Evoquant l’expérience tunisienne en matière de traitement médiatique de la question migratoire, l'ex directeur général de l'Observatoire national de la migration, Ali Belhadj, qui est également enseignant universitaire à l'université de Carthaginois, a indiqué qu’au niveau du continent, les médias tunisiens utilisent généralement des articles d'information, des commentaires et des articles d'opinion pour parler de la migration, avec une couverture régulière des différentes communautés étrangères en Tunisie, et en particulier des Tunisiens qui tentent d'émigrer. L'accent est mis sur les naufrages, les difficultés et les conditions de vie.
Il a relevé que la couverture médiatique de la diaspora tunisienne s'efface devant l'actualité plus dramatique et s'articule autour d'événements ponctuels et saisonniers tout en précisant que le genre "histoire de migration" décrivant les expériences de vie des migrants n'est pas particulièrement courant dans les médias tunisiens, à l'exception de quelques articles qui présentent des Syriens en Tunisie, ou qui relatent la scolarisation d'enfants syriens et subsahariens dans les écoles tunisiennes.
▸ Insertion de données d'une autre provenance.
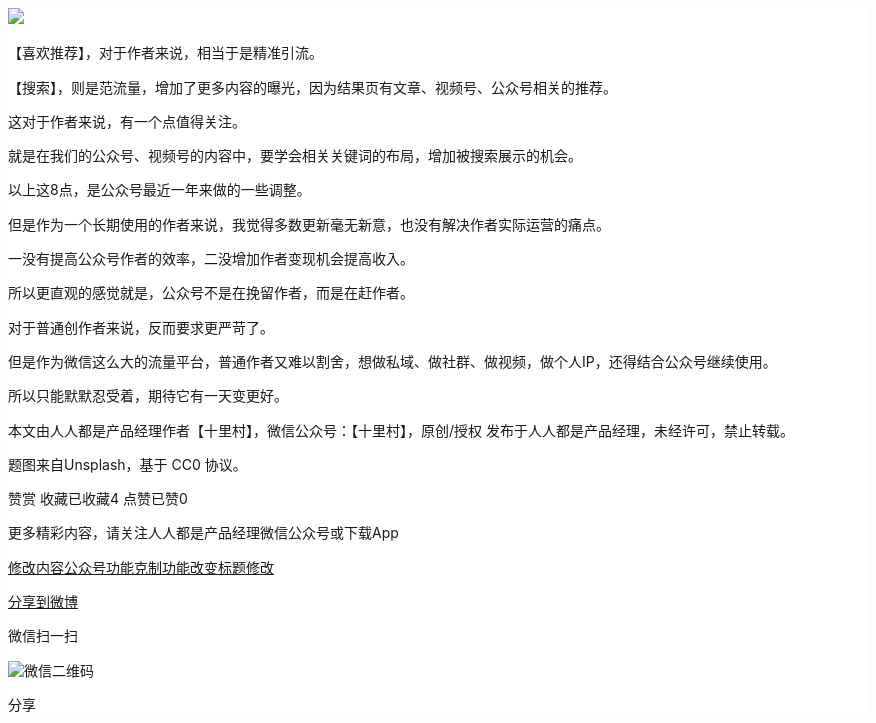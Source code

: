 ![](https://image.woshipm.com/2024/07/09/35177cb6-3dd4-11ef-89ea-00163e142b65.jpg)

【喜欢推荐】，对于作者来说，相当于是精准引流。

【搜索】，则是范流量，增加了更多内容的曝光，因为结果页有文章、视频号、公众号相关的推荐。

这对于作者来说，有一个点值得关注。

就是在我们的公众号、视频号的内容中，要学会相关关键词的布局，增加被搜索展示的机会。

以上这8点，是公众号最近一年来做的一些调整。

但是作为一个长期使用的作者来说，我觉得多数更新毫无新意，也没有解决作者实际运营的痛点。

一没有提高公众号作者的效率，二没增加作者变现机会提高收入。

所以更直观的感觉就是，公众号不是在挽留作者，而是在赶作者。

对于普通创作者来说，反而要求更严苛了。

但是作为微信这么大的流量平台，普通作者又难以割舍，想做私域、做社群、做视频，做个人IP，还得结合公众号继续使用。

所以只能默默忍受着，期待它有一天变更好。

本文由人人都是产品经理作者【十里村】，微信公众号：【十里村】，原创/授权 发布于人人都是产品经理，未经许可，禁止转载。

题图来自Unsplash，基于 CC0 协议。

赞赏 收藏已收藏4 点赞已赞0

更多精彩内容，请关注人人都是产品经理微信公众号或下载App

[修改内容](https://www.woshipm.com/tag/%e4%bf%ae%e6%94%b9%e5%86%85%e5%ae%b9)[公众号](https://www.woshipm.com/tag/%e5%85%ac%e4%bc%97%e5%8f%b7)[功能克制](https://www.woshipm.com/tag/%e5%8a%9f%e8%83%bd%e5%85%8b%e5%88%b6)[功能改变](https://www.woshipm.com/tag/%e5%8a%9f%e8%83%bd%e6%94%b9%e5%8f%98)[标题修改](https://www.woshipm.com/tag/%e6%a0%87%e9%a2%98%e4%bf%ae%e6%94%b9)

[分享到微博](https://service.weibo.com/share/share.php?appkey=2775287854&title=公众号标题可以修改了！还有这8个变化&url=https://www.woshipm.com/operate/6079844.html&pic=https://image.woshipm.com/2024/07/09/69e55706-3dd4-11ef-a88c-00163e142b65.png)

微信扫一扫

![微信二维码](https://api.pwmqr.com/qrcode/create/?url=https://www.woshipm.com/operate/6079844.html)

分享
Ali BelhadjL’intervenant a, par ailleurs, constaté quelques lacunes dans ce traitement. Il a observé une utilisation indifférenciée des termes et des concepts en lien avec la question migratoire et un traitement émotif de la question. «Les termes utilisés par les journalistes pour parler de la question de la migration ne sont pas toujours cohérents. Il existe plusieurs exemples de terminologie incohérente dans différents médias mais aussi au sein d'un même média », souligne-t-il. Et d’ajouter : «Certains journalistes qui traitent de la question ont du mal à gérer leurs émotions. Cela peut être observé dans leur couverture des naufrages ou lorsqu'ils traitent de sujets sur les communautés étrangères établies en Tunisie. Dans certains cas, leurs positions sont négatives, voire ouvertement racistes. Ils véhiculent des images stéréotypées des migrants, fondées sur l'exclusion des autres ».
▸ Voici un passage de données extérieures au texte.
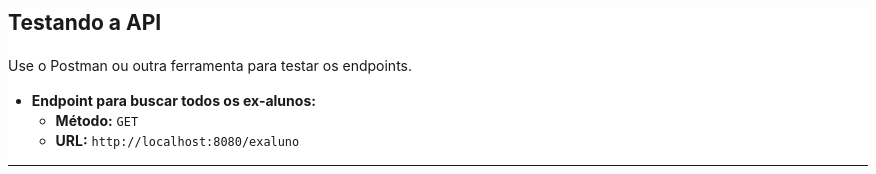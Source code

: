 
## Testando a API
Use o Postman ou outra ferramenta para testar os endpoints.

- **Endpoint para buscar todos os ex-alunos:**
  - **Método:** `GET`
  - **URL:** `http://localhost:8080/exaluno`

---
La question de la migration n 'est pas traitée de manière approfondie et objective par l'ensemble des journalistes en Tunisie
En conséquence, précise-t-il, "la question de la migration n'est pas traitée de manière approfondie et objective par l'ensemble des journalistes en Tunisie. Elle se limite généralement à l'information. « Les histoires sur les migrants n'ont pas modifié la façon dont les médias rendent compte de l'expérience de vie quotidienne des différents groupes. Le fait que les journalistes aient leur manière singulière de concevoir les histoires en fonction de leur vision individuelle, de leurs croyances et de leurs affiliations avec les communautés de migrants, affecte la qualité de leur travail », a-t-il expliqué. Et d’affirmer qu’« il n'est pas surprenant qu'en raison de ces facteurs, il y ait souvent un manque d'objectivité dans le traitement des questions liées à la migration, ce qui peut expliquer la faible réaction du public des médias aux défis de la crise migratoire.
Ali Belhadj soutient que la question du traitement médiatique de la migration est liée également aux conditions de travail des journalistes. A ce propos, il a noté la désaffection des rédacteurs en chef dont certains ne cherchent que des intérêts commerciaux et politiques. «Certains minimisent le sujet en optant pour des brèves sur les migrants et la migration ou publient des articles sur les migrants naufragés dans les pages "Autres nouvelles", d'où la négligence rédactionnelle, l'utilisation d'un vocabulaire stigmatisant et le manque de précision », a-t-il fait remarquer. Et de poursuivre : « Certains mettent en avant les conséquences de la présence de communautés spécifiques (Libyens, Subsahariens, etc.) et leur impact sur l'économie et le niveau de vie des consommateurs. Cela conduit souvent à des messages négatifs, d'exclusion, de racisme et de haine, et à la promotion de stéréotypes profondément ancrés au détriment de ces communautés ».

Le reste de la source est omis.